:: Information provided

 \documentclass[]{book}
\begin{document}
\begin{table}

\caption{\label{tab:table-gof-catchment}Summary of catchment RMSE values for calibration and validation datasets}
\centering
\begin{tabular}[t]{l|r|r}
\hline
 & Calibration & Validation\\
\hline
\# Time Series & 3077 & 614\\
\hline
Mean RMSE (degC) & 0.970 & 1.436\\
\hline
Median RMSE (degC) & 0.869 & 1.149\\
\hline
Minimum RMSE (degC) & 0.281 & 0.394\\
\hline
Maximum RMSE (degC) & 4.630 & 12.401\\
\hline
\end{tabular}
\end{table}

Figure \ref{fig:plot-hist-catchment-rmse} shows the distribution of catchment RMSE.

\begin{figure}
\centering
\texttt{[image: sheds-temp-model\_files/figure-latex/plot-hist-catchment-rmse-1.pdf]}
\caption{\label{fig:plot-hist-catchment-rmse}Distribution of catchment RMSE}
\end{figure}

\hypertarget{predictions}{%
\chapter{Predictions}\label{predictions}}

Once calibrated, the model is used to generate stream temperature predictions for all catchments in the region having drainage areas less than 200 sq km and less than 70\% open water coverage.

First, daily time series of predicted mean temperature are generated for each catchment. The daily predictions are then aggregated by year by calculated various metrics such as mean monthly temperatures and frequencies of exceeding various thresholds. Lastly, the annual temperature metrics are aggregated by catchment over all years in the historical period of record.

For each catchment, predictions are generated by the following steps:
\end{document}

::::

* How to complete this task *
Search the data for the string "model" and copy every line where it appears.

* Result of this task *
\texttt{[image: sheds-temp-model\_files/figure-latex/plot-hist-catchment-rmse-1.pdf]}
Once calibrated, the model is used to generate stream temperature predictions for all catchments in the region having drainage areas less than 200 sq km and less than 70\% open water coverage.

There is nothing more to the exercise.